_Work request:_ How many lines below include the string "overview"? State the number alone.

_Recorded data:_

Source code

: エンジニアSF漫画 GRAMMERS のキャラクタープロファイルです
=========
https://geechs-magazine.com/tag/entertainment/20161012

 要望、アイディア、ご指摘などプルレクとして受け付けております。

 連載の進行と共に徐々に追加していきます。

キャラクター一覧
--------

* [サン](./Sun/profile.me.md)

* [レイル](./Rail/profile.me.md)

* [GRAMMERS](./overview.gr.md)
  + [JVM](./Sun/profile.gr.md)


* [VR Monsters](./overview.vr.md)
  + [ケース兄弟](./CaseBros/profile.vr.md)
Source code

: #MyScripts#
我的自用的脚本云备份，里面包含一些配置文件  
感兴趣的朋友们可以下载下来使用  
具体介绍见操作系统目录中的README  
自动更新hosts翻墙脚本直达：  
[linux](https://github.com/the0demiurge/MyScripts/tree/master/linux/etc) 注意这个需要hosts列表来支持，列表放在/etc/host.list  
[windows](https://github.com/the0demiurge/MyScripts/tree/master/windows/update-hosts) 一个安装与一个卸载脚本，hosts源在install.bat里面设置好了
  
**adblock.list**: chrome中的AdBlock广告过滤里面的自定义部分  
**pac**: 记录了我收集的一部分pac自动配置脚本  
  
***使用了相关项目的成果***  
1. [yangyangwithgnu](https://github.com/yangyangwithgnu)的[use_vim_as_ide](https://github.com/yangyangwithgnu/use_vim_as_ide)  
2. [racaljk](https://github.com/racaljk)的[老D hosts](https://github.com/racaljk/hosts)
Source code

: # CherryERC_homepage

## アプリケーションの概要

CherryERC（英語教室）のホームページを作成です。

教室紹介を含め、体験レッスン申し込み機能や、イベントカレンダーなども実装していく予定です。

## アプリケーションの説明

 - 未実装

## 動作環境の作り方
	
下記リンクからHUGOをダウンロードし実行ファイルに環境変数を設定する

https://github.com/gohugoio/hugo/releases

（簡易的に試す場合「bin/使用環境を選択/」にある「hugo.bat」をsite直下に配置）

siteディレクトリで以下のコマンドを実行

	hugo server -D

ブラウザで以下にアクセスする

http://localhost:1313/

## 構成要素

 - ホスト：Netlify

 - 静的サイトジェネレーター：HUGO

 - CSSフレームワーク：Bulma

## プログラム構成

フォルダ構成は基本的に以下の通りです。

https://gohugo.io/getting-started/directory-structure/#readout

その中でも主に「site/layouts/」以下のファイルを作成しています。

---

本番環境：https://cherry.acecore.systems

_Answer to this problem:_ 2